In many real-world applications, safety constraints for reinforcement learning (RL) algorithms are either unknown or not explicitly defined. We propose a framework that concurrently learns safety constraints and optimal RL policies in such environments, supported by theoretical guarantees. Our approach merges a logically-constrained RL algorithm with an evolutionary algorithm to synthesize signal temporal logic (STL) specifications.
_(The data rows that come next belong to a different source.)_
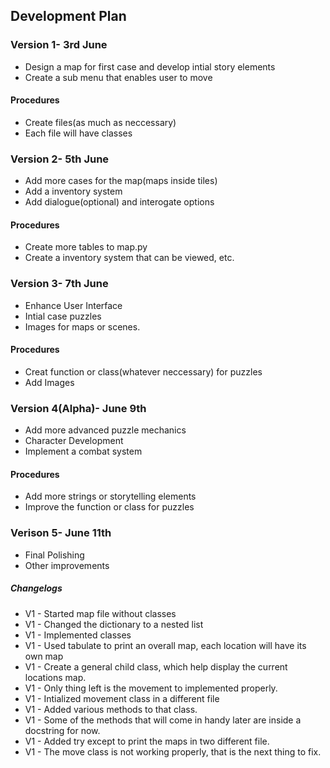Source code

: ## Development Plan
### Version 1- 3rd June
* Design a map for first case and develop intial story elements
* Create a sub menu that enables user to move
#### Procedures
- Create files(as much as neccessary)
- Each file will have classes

### Version 2- 5th June
* Add more cases for the map(maps inside tiles)
* Add a inventory system
* Add dialogue(optional) and interogate options
#### Procedures
- Create more tables to map.py
- Create a inventory system that can be viewed, etc.

### Version 3- 7th June
* Enhance User Interface
* Intial case puzzles
* Images for maps or scenes.
#### Procedures
- Creat function or class(whatever neccessary) for puzzles
- Add Images

### Version 4(Alpha)- June 9th
* Add more advanced puzzle mechanics
* Character Development
* Implement a combat system
#### Procedures
- Add more strings or storytelling elements
- Improve the function or class for puzzles

### Verison 5- June 11th
* Final Polishing
* Other improvements

##### Changelogs
- V1 - Started map file without classes
- V1 - Changed the dictionary to a nested list
- V1 - Implemented classes
- V1 - Used tabulate to print an overall map, each location will have its own map
- V1 - Create a general child class, which help display the current locations map.
- V1 - Only thing left is the movement to implemented properly.
- V1 - Intialized movement class in a different file
- V1 - Added various methods to that class.
- V1 - Some of the methods that will come in handy later are inside a docstring for now.
- V1 - Added try except to print the maps in two different file.
- V1 - The move class is not working properly, that is the next thing to fix.
  
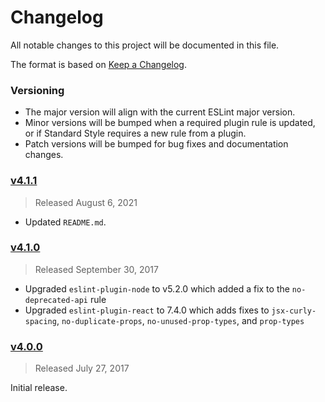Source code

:# Changelog
All notable changes to this project will be documented in this file.

The format is based on [Keep a Changelog](http://keepachangelog.com/en/1.0.0/).

### Versioning
 - The major version will align with the current ESLint major version.
 - Minor versions will be bumped when a required plugin rule is updated, or if Standard Style
requires a new rule from a plugin.
 - Patch versions will be bumped for bug fixes and documentation changes.

### [v4.1.1](https://github.com/adamelliotfields/eslint-plugin-semistandard-react/releases/tag/v4.1.1)
> Released August 6, 2021

- Updated `README.md`.

### [v4.1.0](https://github.com/adamelliotfields/eslint-plugin-semistandard-react/releases/tag/v4.1.0)
> Released September 30, 2017

 - Upgraded `eslint-plugin-node` to v5.2.0 which added a fix to the `no-deprecated-api` rule
 - Upgraded `eslint-plugin-react` to 7.4.0 which adds fixes to `jsx-curly-spacing`,
`no-duplicate-props`, `no-unused-prop-types`, and `prop-types`

### [v4.0.0](https://github.com/adamelliotfields/eslint-plugin-semistandard-react/releases/tag/v4.0.0)
> Released July 27, 2017

Initial release.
The framework is underpinned by theorems that establish the convergence of our joint learning process and provide error bounds between the discovered policy and the true optimal policy. We showcased our framework in grid-world environments, successfully identifying both acceptable safety constraints and RL policies while demonstrating the effectiveness of our theorems in practice.
翻译:----
在许多实际应用中,强化学习算法的安全性约束要么未知,要么没有明确定义。我们提出了一个同时学习安全性约束和最优强化学习策略的框架,在理论上得到保证。我们的方法将逻辑受限制的强化学习算法与进化算法相结合,合成了信号时间逻辑(STL)规范。该框架建立在定理的基础上,证明了我们联合学习过程的收敛性,并提供了发现的策略与真正的最优策略之间的误差界。我们在网格环境中展示了我们的框架,在成功识别可接受的安全约束和RL策略的同时,展示了我们的定理在实践中的有效性。